Despite the latest disaster, Shingo Mimura, the incumbent governor running for his third term, easily won the election, according to the Japanese media, as he successfully pitched himself as a steady hand who could pull Aomori prefecture's struggling economy out of its post-quake slump.
Takashi Yamauchi, a former prefectural assembly member endorsed by Prime Minister Naoto Kan's ruling Democratic Party of Japan, was unable to close the wide gap with the popular governor. The challenger, until recently a supporter of nuclear power himself, had called during the final weeks of the campaign for putting plans for new power plants on hold.
Sunday's results indicate that even after Japan's nuclear calamity, giving up the perks that come with nuclear-power plants is a difficult decision for people in rural areas like Aomori, located on the northern end of the tsunami-ravaged coast in the Tohoku region.
"We have made up our mind to co-exist with nuclear-power plants," says Shigenori Sasatake, the nuclear-policy chief in Higashidori, a village of 8,000, which hosts the prefecture's only nuclear reactor, and has another under construction. "That stance remains unchanged."
Aomori is an ideal place to take the temperature of local communities on the issue of nuclear power. In addition to the Higashidori reactor, the prefecture also has the nation's only nuclear-reprocessing plant at Rokkasho. It was set to be the site of four of 14 new reactors Japan planned to build by 2030.
Two facilities in the area were under construction before March 11: one in Higashidori and another in the nearby town of Oma. With long-term plans under review, construction has been suspended, leaving these communities in a limbo.
Aomori is also one of the poorest prefectures, with an unemployment rate among the highest in Japan. The nuclear industry is expected to provide 13% of the prefecture's total tax revenue during the current fiscal year, in addition to generous subsidies that nuclear-hosting communities receive from the central government.
Despite the accident in Fukushima, support for nuclear power persists in Japan, one of the world's largest consumers of nuclear energy for civic use. Mr. Kan has said the government will review its current policy, and even announced a plan to shut down for a time an existing plant, pending safety upgrades. But he also has said nuclear power remains a key part of Japan's energy policy.

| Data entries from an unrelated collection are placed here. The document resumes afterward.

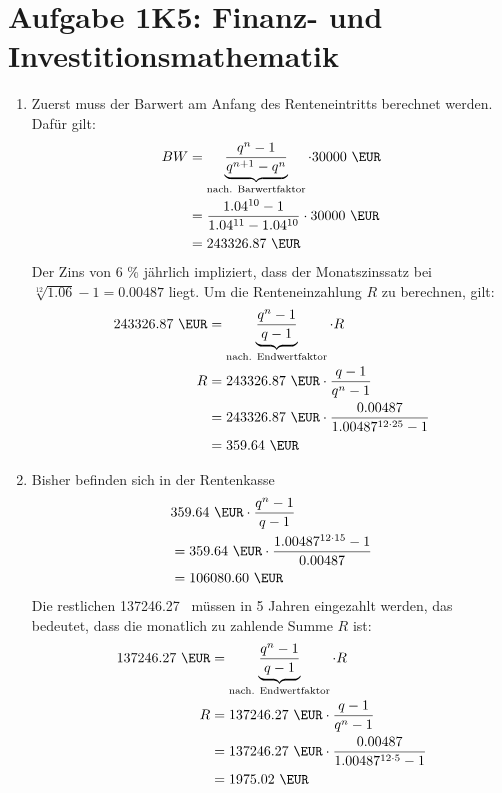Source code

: \documentclass{article}
\begin{document}
	\section*{Aufgabe 1K5: Finanz- und Investitionsmathematik}
	\begin{enumerate}[label=(\alph*)]
		\item Zuerst muss der Barwert am Anfang des Renteneintritts berechnet werden. Dafür gilt:
		\begin{align}
			BW &= \underbrace{\frac{q^n-1}{q^{n+1}-q^n}}_{\text{nach. Barwertfaktor}} \cdot 30000 \text{ \EUR} \notag \\
			&= \frac{1.04^{10}-1}{1.04^{11} - 1.04^{10}} \cdot 30000 \text{ \EUR} \notag \\
			&= 243326.87 \text{ \EUR} \notag
		\end{align}
		Der Zins von 6 \% jährlich impliziert, dass der Monatszinssatz bei $\sqrt[12]{1.06}-1=0.00487$ liegt. Um die Renteneinzahlung $R$ zu berechnen, gilt:
		\begin{align}
			243326.87 \text{ \EUR} &= \underbrace{\frac{q^n-1}{q-1}}_{\text{nach. Endwertfaktor}} \cdot R \notag \\
			R &= 243326.87 \text{ \EUR} \cdot \frac{q-1}{q^n-1} \notag \\
			&= 243326.87 \text{ \EUR} \cdot \frac{0.00487}{1.00487^{12\cdot 25}-1} \notag \\
			&=  359.64 \text{ \EUR} \notag
		\end{align}
		\item Bisher befinden sich in der Rentenkasse
		\begin{align}
			& 359.64 \text{ \EUR} \cdot \frac{q^n-1}{q-1} \notag \\
			&= 359.64 \text{ \EUR} \cdot \frac{1.00487^{12\cdot 15}-1}{0.00487} \notag \\
			&= 106080.60 \text{ \EUR} \notag
		\end{align}
		Die restlichen 137246.27 \EUR\, müssen in 5 Jahren eingezahlt werden, das bedeutet, dass die monatlich zu zahlende Summe $R$ ist:
		\begin{align}
			137246.27 \text{ \EUR} &= \underbrace{\frac{q^n-1}{q-1}}_{\text{nach. Endwertfaktor}} \cdot R \notag \\
			R &= 137246.27 \text{ \EUR} \cdot \frac{q-1}{q^n-1} \notag \\
			&= 137246.27 \text{ \EUR} \cdot \frac{0.00487}{1.00487^{12\cdot 5}-1} \notag \\
			&= 1975.02 \text{ \EUR} \notag
		\end{align}

\end{enumerate}
\end{document}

The election in Aomori comes as many nations review their nuclear-energy policies following the Fukushima accident. Germany decided to close all of its 17 nuclear reactors by 2022, following a local election where a staunchly anti-nuke candidate won after the Japanese accident. Nations such as China and Taiwan have suspended plans for new reactors while the U.S. has conducted reviews.
Throughout his campaign, Mr. Mimura, an independent and backed by the opposition Liberal Democratic Party, avoided making nuclear power a campaign issue. He said only that the prefecture will strengthen its safety evaluation. In his campaign policy literature, he pledged promoting an "energy package system" as a key industry in the prefecture, including nuclear-power generation and reprocessing.

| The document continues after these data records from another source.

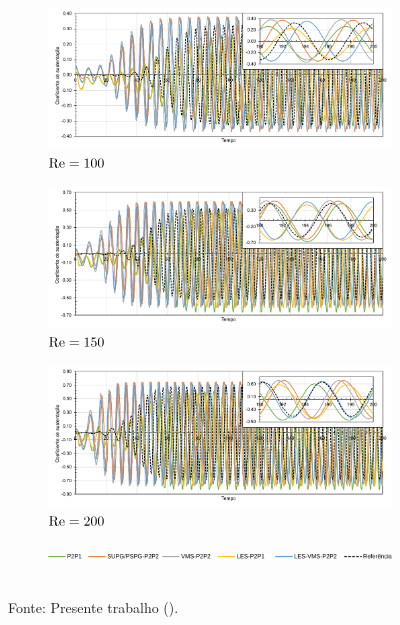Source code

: \begin{figure}[h!]
    \centering
    \caption{Escoamento sobre cilindro - Coeficiente de sustentação ao longo do tempo para malha mais grosseira.}
    \begin{subfigure}{\textwidth}
        \includegraphics[width=\linewidth]{Figuras/cylinder/coarse/Cl100.pdf}
        \caption{$\mathrm{Re}=100$}
    \end{subfigure}
    \begin{subfigure}{\textwidth}
        \includegraphics[width=\linewidth]{Figuras/cylinder/coarse/Cl150.pdf}
        \caption{$\mathrm{Re}=150$}
    \end{subfigure}
    \begin{subfigure}{\textwidth}
        \includegraphics[width=\linewidth]{Figuras/cylinder/coarse/Cl200.pdf}
        \caption{$\mathrm{Re}=200$}
    \end{subfigure}
    \begin{subfigure}{.8\textwidth}
        \includegraphics[width=\linewidth]{Figuras/cylinder/legenda2.pdf}
    \end{subfigure}
    \\Fonte: Presente trabalho (\the\year).
    \label{fig:cyl-Cl2}
\end{figure}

In a 20-minute campaign speech given outside a supermarket Thursday, the 56-year-old governor repeatedly mentioned "protecting people's lives" but never uttered the world "nuclear."
Still, support for Mr. Mimura had eroded for the latest campaign, particularly among large, organized voting blocs that had traditionally accepted the prefecture's nuclear push. The local branch of Rengo, the umbrella organization for labor unions, and the political arm of the local agricultural cooperative union both dropped their endorsements for Gov. Mimura this time after supporting him in the last election.
"The plight of farmers in Fukushima—watching those farmers who had to abandon their cows as they fled—just broke our hearts," said Kiyohiko Narumi, a 53-year-old apple farmer who heads the prefectural agricultural union's political arm. "The same could happen to our apples and rice. There is no guarantee the nuclear plants in Aomori can withstand a huge tsunami."
And even some voters whose livelihood is entwined with nuclear plants were having a second thought. Take Ami Nakatsuka, a 22-year-old homemaker in Higashidori. Ms. Nakatsuka's husband lost his job as a welder at one of the plants under construction when the work there was suspended post-March 11, following a national review of nuclear reactors.
"Without nuclear plants, there will be a serious unemployment problem," she said. "But the accident in Fukushima really scares me. "
Ms. Nakatsuka's husband now works in a nuclear plant in western Japan, leaving behind his wife and three-month-old baby.